=== ENTRIES PROVIDED ===
━━━━━━━━━━

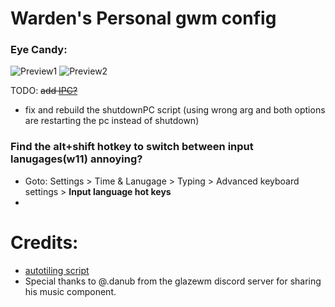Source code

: # Warden's Personal gwm config
### Eye Candy:
![Preview1](https://github.com/warden7383/glazeConfig/assets/119640854/6acf85e7-4cad-4766-ba09-bc91402f2a09)
![Preview2](https://github.com/warden7383/glazeConfig/assets/119640854/d0b50b48-3b81-4701-ae1a-28a2ae0ad364)

TODO: ~~add [IPC?](https://github.com/glazerdesktop/GlazeWM-js?tab=readme-ov-file)~~
- fix and rebuild the shutdownPC script (using wrong arg and both options are restarting the pc instead of shutdown)
### Find the alt+shift hotkey to switch between input lanugages(w11) annoying?
- Goto: Settings > Time & Lanugage > Typing > Advanced keyboard settings > **Input language hot keys**
- 

# Credits:
- [autotiling script](https://github.com/cigh033/GlazeWM-autotiling-python)
- Special thanks to @.danub from the glazewm discord server for sharing his music component.
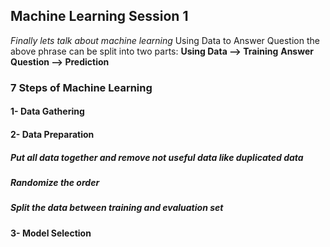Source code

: ## Machine Learning Session 1
_Finally lets talk about machine learning_
Using Data to Answer Question
the above phrase can be split into two parts:
**Using Data --> Training**
**Answer Question --> Prediction**

### 7 Steps of Machine Learning
#### 1- Data Gathering
#### 2- Data Preparation
##### Put all data together and remove not useful data like duplicated data
##### Randomize the order 
##### Split the  data between training and evaluation set
#### 3- Model Selection
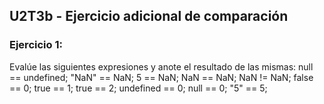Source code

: ## U2T3b - Ejercicio adicional de comparación
### Ejercicio 1:
Evalúe las siguientes expresiones y anote el resultado de las mismas:
null == undefined;
"NaN" == NaN;
5 == NaN;
NaN == NaN;
NaN != NaN;
false == 0;
true == 1;
true == 2;
undefined == 0;
null == 0;
"5" == 5;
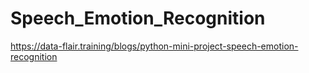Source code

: # Speech_Emotion_Recognition
https://data-flair.training/blogs/python-mini-project-speech-emotion-recognition
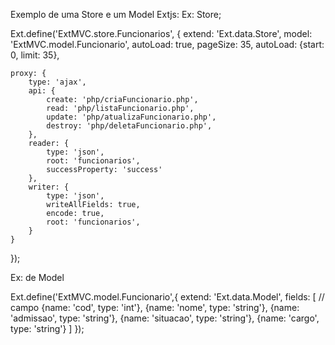 Exemplo de uma Store e um Model Extjs:
Ex: Store;

Ext.define('ExtMVC.store.Funcionarios', {
    extend: 'Ext.data.Store',
    model: 'ExtMVC.model.Funcionario', 
    autoLoad: true,
    pageSize: 35,
    autoLoad: {start: 0, limit: 35},
    
    proxy: { 
        type: 'ajax',
        api: {
        	create: 'php/criaFuncionario.php', 
            read: 'php/listaFuncionario.php',
            update: 'php/atualizaFuncionario.php',
            destroy: 'php/deletaFuncionario.php',
        },
        reader: {
            type: 'json',
            root: 'funcionarios', 
            successProperty: 'success'
        },
        writer: { 
            type: 'json',
            writeAllFields: true,
            encode: true,
            root: 'funcionarios',
        }
    }

    
});

Ex: de Model

Ext.define('ExtMVC.model.Funcionario',{
	extend: 'Ext.data.Model',
	fields: [ // campo
		{name: 'cod',  type: 'int'},
		{name: 'nome',  type: 'string'},
		{name: 'admissao',  type: 'string'},
		{name: 'situacao',  type: 'string'},
		{name: 'cargo',  type: 'string'}
	]
});

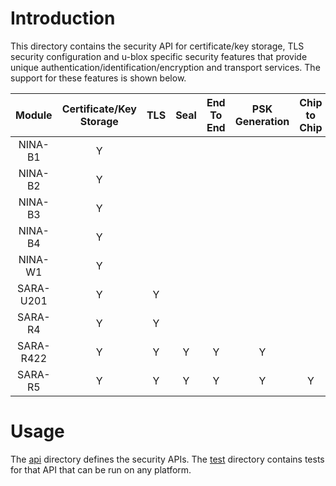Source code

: # Introduction
This directory contains the security API for certificate/key storage, TLS security configuration and u-blox specific security features that provide unique authentication/identification/encryption and transport services.  The support for these features is shown below.

|  Module        | Certificate/Key Storage |  TLS   |  Seal | End To End  | PSK Generation | Chip to Chip |
| :-------------:| :---------------------: | :----: | :---: | :---------: | :------------: |:-----------: |
| NINA-B1        |             Y           |        |       |             |                |              |
| NINA-B2        |             Y           |        |       |             |                |              |
| NINA-B3        |             Y           |        |       |             |                |              |
| NINA-B4        |             Y           |        |       |             |                |              |
| NINA-W1        |             Y           |        |       |             |                |              |
| SARA-U201      |             Y           |   Y    |       |             |                |              |
| SARA-R4        |             Y           |   Y    |       |             |                |              |
| SARA-R422      |             Y           |   Y    |   Y   |      Y      |        Y       |              |
| SARA-R5        |             Y           |   Y    |   Y   |      Y      |        Y       |      Y       |

# Usage
The [api](api) directory defines the security APIs.  The [test](test) directory contains tests for that API that can be run on any platform.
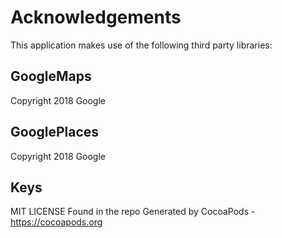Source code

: # Acknowledgements
This application makes use of the following third party libraries:

## GoogleMaps

Copyright 2018 Google

## GooglePlaces

Copyright 2018 Google

## Keys

MIT LICENSE Found in the repo
Generated by CocoaPods - https://cocoapods.org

━━━━━━━━━━

=== EXERCISE ===
Retype all the records exactly and keep out every picture.

=== THE COMPLETED TASK ===
Source code

: # Warden's Personal gwm config
### Eye Candy:
![Preview1](https://github.com/warden7383/glazeConfig/assets/119640854/6acf85e7-4cad-4766-ba09-bc91402f2a09)
![Preview2](https://github.com/warden7383/glazeConfig/assets/119640854/d0b50b48-3b81-4701-ae1a-28a2ae0ad364)

TODO: ~~add [IPC?](https://github.com/glazerdesktop/GlazeWM-js?tab=readme-ov-file)~~
- fix and rebuild the shutdownPC script (using wrong arg and both options are restarting the pc instead of shutdown)
### Find the alt+shift hotkey to switch between input lanugages(w11) annoying?
- Goto: Settings > Time & Lanugage > Typing > Advanced keyboard settings > **Input language hot keys**
- 

# Credits:
- [autotiling script](https://github.com/cigh033/GlazeWM-autotiling-python)
- Special thanks to @.danub from the glazewm discord server for sharing his music component.
Source code

: ## Machine Learning Session 1
_Finally lets talk about machine learning_
Using Data to Answer Question
the above phrase can be split into two parts:
**Using Data --> Training**
**Answer Question --> Prediction**

### 7 Steps of Machine Learning
#### 1- Data Gathering
#### 2- Data Preparation
##### Put all data together and remove not useful data like duplicated data
##### Randomize the order 
##### Split the  data between training and evaluation set
#### 3- Model Selection
Source code

: ## U2T3b - Ejercicio adicional de comparación
### Ejercicio 1:
Evalúe las siguientes expresiones y anote el resultado de las mismas:
null == undefined;
"NaN" == NaN;
5 == NaN;
NaN == NaN;
NaN != NaN;
false == 0;
true == 1;
true == 2;
undefined == 0;
null == 0;
"5" == 5;
Source code

: # Speech_Emotion_Recognition
https://data-flair.training/blogs/python-mini-project-speech-emotion-recognition
 Exemplo de uma Store e um Model Extjs:
Ex: Store;

Ext.define('ExtMVC.store.Funcionarios', {
    extend: 'Ext.data.Store',
    model: 'ExtMVC.model.Funcionario', 
    autoLoad: true,
    pageSize: 35,
    autoLoad: {start: 0, limit: 35},
    
    proxy: { 
        type: 'ajax',
        api: {
        	create: 'php/criaFuncionario.php', 
            read: 'php/listaFuncionario.php',
            update: 'php/atualizaFuncionario.php',
            destroy: 'php/deletaFuncionario.php',
        },
        reader: {
            type: 'json',
            root: 'funcionarios', 
            successProperty: 'success'
        },
        writer: { 
            type: 'json',
            writeAllFields: true,
            encode: true,
            root: 'funcionarios',
        }
    }

    
});

Ex: de Model

Ext.define('ExtMVC.model.Funcionario',{
	extend: 'Ext.data.Model',
	fields: [ // campo
		{name: 'cod',  type: 'int'},
		{name: 'nome',  type: 'string'},
		{name: 'admissao',  type: 'string'},
		{name: 'situacao',  type: 'string'},
		{name: 'cargo',  type: 'string'}
	]
});

Source code

: # Introduction
This directory contains the security API for certificate/key storage, TLS security configuration and u-blox specific security features that provide unique authentication/identification/encryption and transport services.  The support for these features is shown below.

|  Module        | Certificate/Key Storage |  TLS   |  Seal | End To End  | PSK Generation | Chip to Chip |
| :-------------:| :---------------------: | :----: | :---: | :---------: | :------------: |:-----------: |
| NINA-B1        |             Y           |        |       |             |                |              |
| NINA-B2        |             Y           |        |       |             |                |              |
| NINA-B3        |             Y           |        |       |             |                |              |
| NINA-B4        |             Y           |        |       |             |                |              |
| NINA-W1        |             Y           |        |       |             |                |              |
| SARA-U201      |             Y           |   Y    |       |             |                |              |
| SARA-R4        |             Y           |   Y    |       |             |                |              |
| SARA-R422      |             Y           |   Y    |   Y   |      Y      |        Y       |              |
| SARA-R5        |             Y           |   Y    |   Y   |      Y      |        Y       |      Y       |

# Usage
The [api](api) directory defines the security APIs.  The [test](test) directory contains tests for that API that can be run on any platform.
Source code

: # Acknowledgements
This application makes use of the following third party libraries:

## GoogleMaps

Copyright 2018 Google

## GooglePlaces

Copyright 2018 Google

## Keys

MIT LICENSE Found in the repo
Generated by CocoaPods - https://cocoapods.org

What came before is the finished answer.